自分を丸のみにした捕食者の体を突き破って脱出すると聞くと、「それって映画エイリアンで見たやつ」と思う人も多いが、「ニホンウナギ」の稚魚は、実際にそれに近いことをやってのけるそうだ。
とはいっても体を突き破るわけではない。
長崎大学大学院の研究チームは、動物全体でもとびきり珍しいニホンウナギの稚魚による体内からの脱出劇を、史上初めてカメラで撮影することに成功した。
その秘訣は、やはりあのヌルヌルとした細長い体であるそうだ。
ニホンウナギの稚魚は飲み込まれた後に脱出することができる
夏の風物詩のようなウナギは、私たちに日本人にはお馴染みの食材だ。だがご存じのように、「ニホンウナギ」は乱獲から数が激減し、絶滅が危惧されている。
そんなウナギを守るには、その生態を解明することがとても大切になる。
そして今回ニホンウナギの稚魚が持つ、動物界でもとびきり珍しい特技が明らかになった。大きな魚に食べられても、するりと体内から逃げていくのだ。
ニホンウナギの稚魚が大きな魚から脱出することならすでに知られていた。
ではどのように脱出しているのか?
問題はその脱出ルートだ。普通なら口から逃げていくと考えるだろう。
本当のところどうなのか、長崎大学大学院の長谷川 悠波 助教と河端 雄毅 准教授らは、ウナギの稚魚に造影剤を注入するという特殊な方法で、その大脱劇をX線撮影してみることにした。
明らかになった脱出ルートは想像の斜め上をいくものだった。
彼らもまた、稚魚は魚の口から逃げ出すのだろうと予想していた。
しかも相当にテクニカルだ。魚の胃におさまった稚魚は、尾を食道へとグッと差し込む。そのままバックしつつ、体をくねらせ尾で食道内を探る。
そしてエラを見つけるとその隙間からにょろりと尾を出す。そして最後はエラから頭をスポンと抜いて、魚から脱出するのだ。
生き残りをかけて、脱出までのタイムリミットは200秒
とは言え、それは一か八かの命懸けの大脱出だ。
長崎大学の研究チームよれば、、魚に食べられたウナギの稚魚34匹のうち、無事脱出できたのは9匹だけだ。
エラから尾を出すまではいったが、そこで力尽きた稚魚もいたし、うっかり肛門方向へ尾を差し込んだため、やはり脱出に失敗した稚魚もいた。
また魚の胃のなかは危険な場所であり、稚魚に残された時間は限られている。
魚の胃に完全に落ちてしまった稚魚はぐるぐるともがきながら脱出口を探すが、だんだんと弱っていき、200秒もすると完全に動かなくなる。

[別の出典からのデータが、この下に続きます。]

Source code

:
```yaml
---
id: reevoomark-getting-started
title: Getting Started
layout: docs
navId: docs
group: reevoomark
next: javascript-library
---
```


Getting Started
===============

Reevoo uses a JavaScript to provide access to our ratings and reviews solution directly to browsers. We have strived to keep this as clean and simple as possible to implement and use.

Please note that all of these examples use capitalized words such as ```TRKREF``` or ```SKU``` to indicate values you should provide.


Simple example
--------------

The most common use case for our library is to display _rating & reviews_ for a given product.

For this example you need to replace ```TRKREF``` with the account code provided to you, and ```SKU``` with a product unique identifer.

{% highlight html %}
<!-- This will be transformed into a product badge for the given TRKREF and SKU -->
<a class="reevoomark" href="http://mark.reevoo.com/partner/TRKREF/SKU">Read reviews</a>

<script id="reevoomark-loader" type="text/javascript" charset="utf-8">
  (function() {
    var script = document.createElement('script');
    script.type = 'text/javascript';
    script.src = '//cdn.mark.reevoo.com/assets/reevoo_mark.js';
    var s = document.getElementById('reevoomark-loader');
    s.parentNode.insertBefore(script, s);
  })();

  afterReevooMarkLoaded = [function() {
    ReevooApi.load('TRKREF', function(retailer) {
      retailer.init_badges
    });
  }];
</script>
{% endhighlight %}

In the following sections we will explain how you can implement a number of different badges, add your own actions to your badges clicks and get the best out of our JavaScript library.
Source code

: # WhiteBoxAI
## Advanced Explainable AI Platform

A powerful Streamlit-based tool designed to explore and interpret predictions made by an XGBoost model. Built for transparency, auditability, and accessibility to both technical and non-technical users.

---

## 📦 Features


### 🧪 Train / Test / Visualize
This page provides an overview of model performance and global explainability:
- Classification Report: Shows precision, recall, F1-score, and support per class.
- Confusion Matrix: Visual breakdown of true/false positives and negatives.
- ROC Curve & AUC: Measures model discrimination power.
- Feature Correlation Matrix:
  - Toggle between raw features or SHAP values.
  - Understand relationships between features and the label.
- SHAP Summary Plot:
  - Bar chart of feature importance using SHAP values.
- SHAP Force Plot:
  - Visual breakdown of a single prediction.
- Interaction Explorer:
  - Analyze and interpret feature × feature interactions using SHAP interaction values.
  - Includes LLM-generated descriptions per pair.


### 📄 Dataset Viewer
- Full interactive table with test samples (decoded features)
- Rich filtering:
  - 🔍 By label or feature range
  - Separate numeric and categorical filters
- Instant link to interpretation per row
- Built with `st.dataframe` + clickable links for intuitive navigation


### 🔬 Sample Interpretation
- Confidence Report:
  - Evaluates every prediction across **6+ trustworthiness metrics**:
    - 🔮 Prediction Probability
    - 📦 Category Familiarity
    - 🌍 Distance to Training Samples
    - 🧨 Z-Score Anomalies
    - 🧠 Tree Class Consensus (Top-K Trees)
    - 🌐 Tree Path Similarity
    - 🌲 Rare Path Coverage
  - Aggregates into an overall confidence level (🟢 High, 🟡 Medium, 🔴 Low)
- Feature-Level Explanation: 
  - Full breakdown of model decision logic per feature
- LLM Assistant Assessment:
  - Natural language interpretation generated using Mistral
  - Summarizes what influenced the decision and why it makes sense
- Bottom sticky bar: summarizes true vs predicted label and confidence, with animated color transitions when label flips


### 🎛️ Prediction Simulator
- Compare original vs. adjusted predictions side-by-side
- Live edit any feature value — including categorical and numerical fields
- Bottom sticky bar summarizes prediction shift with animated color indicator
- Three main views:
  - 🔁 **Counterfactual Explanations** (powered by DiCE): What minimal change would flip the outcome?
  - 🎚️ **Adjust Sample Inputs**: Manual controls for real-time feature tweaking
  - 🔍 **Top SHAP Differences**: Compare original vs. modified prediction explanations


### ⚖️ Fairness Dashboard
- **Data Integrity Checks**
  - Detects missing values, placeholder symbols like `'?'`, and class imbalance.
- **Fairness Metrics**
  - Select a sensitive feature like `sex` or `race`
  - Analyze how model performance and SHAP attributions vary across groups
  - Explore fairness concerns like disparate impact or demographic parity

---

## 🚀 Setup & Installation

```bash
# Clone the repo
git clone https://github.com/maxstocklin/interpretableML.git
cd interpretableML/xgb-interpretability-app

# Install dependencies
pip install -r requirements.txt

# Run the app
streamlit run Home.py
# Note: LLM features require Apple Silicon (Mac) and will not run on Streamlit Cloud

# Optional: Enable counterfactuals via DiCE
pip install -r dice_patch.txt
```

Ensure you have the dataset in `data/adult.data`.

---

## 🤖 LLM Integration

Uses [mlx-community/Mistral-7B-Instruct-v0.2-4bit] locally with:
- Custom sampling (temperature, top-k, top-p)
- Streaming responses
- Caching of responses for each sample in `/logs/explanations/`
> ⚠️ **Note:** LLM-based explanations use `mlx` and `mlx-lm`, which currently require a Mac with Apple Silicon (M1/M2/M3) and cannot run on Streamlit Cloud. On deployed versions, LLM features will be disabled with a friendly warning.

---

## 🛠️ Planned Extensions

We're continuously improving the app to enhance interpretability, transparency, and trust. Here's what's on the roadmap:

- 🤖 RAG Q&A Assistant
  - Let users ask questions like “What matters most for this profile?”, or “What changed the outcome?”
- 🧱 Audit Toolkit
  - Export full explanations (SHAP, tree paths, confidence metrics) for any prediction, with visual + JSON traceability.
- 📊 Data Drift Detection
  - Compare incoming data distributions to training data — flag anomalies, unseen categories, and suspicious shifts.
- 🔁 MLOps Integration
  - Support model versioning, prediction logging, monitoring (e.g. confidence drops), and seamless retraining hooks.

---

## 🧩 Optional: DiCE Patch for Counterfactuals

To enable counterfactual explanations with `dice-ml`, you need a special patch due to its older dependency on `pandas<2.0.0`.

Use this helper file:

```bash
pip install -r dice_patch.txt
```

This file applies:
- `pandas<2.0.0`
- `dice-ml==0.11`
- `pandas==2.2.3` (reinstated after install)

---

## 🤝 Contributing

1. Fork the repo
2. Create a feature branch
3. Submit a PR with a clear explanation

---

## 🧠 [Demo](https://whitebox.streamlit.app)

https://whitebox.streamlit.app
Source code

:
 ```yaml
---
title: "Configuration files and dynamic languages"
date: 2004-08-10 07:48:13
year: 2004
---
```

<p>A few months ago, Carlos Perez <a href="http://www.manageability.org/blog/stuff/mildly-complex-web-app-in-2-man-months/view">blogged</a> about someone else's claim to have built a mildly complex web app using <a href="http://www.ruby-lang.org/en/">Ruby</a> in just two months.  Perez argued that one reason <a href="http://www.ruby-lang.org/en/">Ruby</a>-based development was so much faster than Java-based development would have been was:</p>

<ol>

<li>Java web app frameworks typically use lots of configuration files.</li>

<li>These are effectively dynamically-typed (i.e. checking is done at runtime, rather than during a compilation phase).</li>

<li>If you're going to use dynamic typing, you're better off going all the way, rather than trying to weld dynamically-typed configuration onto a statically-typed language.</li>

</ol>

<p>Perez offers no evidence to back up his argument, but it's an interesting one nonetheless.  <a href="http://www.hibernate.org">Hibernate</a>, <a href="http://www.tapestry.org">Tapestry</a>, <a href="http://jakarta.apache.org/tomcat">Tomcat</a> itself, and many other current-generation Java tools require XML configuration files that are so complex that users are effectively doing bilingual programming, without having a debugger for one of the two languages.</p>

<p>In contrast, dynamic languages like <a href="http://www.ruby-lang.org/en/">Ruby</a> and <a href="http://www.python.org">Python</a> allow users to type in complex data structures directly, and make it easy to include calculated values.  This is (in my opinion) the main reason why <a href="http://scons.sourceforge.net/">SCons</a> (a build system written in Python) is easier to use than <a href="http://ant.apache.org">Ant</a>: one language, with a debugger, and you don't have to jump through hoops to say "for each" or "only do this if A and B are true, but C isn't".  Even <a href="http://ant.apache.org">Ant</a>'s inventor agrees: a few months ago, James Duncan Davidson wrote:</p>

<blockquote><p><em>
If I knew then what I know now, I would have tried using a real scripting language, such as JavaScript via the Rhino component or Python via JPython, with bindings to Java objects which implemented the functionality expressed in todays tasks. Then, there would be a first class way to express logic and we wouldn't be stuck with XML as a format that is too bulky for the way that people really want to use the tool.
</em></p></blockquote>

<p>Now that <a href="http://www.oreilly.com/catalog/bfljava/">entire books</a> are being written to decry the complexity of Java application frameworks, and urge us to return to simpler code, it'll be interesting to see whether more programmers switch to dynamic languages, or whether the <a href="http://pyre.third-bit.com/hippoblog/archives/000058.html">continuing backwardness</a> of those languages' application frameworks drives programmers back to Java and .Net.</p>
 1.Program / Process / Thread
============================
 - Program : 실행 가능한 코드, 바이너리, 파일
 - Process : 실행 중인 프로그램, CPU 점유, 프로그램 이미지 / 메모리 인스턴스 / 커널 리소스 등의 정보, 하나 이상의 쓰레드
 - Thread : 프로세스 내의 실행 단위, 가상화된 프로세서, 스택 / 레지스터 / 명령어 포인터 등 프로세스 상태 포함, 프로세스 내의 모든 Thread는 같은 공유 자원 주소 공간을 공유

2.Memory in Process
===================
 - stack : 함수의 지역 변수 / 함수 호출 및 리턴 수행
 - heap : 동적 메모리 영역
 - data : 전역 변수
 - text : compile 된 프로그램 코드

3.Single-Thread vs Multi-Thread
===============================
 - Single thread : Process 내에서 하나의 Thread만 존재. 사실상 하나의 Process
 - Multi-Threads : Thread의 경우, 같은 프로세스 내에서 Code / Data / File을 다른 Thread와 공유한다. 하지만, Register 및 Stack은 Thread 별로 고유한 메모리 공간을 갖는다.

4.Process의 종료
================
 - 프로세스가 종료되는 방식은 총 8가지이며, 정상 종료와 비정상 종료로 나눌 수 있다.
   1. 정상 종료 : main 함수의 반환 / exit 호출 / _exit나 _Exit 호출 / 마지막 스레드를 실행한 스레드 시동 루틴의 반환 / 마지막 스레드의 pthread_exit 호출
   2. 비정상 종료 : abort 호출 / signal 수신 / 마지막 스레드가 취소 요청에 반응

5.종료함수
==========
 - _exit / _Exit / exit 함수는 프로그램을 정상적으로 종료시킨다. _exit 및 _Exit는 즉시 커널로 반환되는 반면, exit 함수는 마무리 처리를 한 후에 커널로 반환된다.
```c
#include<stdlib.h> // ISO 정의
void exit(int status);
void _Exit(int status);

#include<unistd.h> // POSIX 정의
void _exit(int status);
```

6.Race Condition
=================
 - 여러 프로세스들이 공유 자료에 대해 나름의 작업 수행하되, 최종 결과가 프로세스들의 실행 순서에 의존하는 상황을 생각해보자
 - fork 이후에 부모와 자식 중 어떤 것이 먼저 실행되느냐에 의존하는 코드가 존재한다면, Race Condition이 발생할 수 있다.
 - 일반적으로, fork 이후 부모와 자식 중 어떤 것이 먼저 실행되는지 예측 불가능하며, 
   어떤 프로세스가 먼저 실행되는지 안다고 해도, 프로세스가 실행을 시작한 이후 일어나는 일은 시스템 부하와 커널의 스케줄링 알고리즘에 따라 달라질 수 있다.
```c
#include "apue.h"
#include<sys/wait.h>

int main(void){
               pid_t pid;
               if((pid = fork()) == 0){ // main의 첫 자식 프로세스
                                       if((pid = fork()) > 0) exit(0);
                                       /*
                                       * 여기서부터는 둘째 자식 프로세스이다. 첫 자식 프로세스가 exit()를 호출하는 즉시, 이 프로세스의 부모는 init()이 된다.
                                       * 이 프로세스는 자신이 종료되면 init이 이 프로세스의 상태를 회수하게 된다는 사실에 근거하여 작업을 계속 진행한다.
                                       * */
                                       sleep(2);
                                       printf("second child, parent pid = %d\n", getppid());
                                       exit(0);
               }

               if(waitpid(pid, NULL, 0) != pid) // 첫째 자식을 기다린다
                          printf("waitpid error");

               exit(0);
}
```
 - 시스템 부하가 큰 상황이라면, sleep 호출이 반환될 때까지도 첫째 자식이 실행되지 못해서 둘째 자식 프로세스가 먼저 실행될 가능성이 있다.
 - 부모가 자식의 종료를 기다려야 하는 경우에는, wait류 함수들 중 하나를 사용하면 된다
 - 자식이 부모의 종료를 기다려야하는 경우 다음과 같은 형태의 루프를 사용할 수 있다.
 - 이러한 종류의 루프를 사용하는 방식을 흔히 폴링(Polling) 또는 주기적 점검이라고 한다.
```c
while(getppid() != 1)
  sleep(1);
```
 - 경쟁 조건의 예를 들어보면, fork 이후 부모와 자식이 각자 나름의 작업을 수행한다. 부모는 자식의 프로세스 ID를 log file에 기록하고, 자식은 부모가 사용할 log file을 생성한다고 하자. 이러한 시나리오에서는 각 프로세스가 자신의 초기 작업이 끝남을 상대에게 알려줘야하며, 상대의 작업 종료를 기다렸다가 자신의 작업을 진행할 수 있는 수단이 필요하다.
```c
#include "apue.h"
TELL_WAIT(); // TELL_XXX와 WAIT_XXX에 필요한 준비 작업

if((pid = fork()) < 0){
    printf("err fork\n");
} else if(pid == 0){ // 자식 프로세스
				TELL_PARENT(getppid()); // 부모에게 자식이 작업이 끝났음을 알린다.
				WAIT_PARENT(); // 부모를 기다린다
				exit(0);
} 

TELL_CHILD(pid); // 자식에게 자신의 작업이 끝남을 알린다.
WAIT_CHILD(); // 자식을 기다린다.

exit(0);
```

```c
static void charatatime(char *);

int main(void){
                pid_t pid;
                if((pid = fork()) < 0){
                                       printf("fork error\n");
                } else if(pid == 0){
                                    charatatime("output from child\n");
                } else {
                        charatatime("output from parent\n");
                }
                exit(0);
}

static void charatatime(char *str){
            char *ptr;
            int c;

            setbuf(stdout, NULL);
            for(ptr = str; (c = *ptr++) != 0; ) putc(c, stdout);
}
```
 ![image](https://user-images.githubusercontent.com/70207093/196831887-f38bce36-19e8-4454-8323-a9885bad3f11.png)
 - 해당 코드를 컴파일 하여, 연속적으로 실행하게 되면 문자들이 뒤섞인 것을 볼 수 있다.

200秒と言うと3分20秒。カップラーメンが出来上がるくらいの時間しかない。
胃酸に対する耐性とヌルヌルした体、そして諦めない心
このように捕食動物に食べられながらもお腹から脱出するケースは、魚に限らず、動物全体で非常に珍しいそうだ。
小さな稚魚にそんなことができる秘訣は、強力な酸が分泌され、酸素も乏しい胃のなかの過酷な環境に耐性があることだと考えられるという。
そしてもちろんヌルヌルと滑る、あの細長い体も大きなポイントであるそうだ。
もしかしたら今年の夏口にしたあのウナギのかば焼きは、稚魚時代、エイリアンばりの脱出劇を繰り広げていた1匹なのかもしれない。そう思うと感慨深いものがある。
この研究は 『Current Biology』(2024年9月9日付)に掲載された。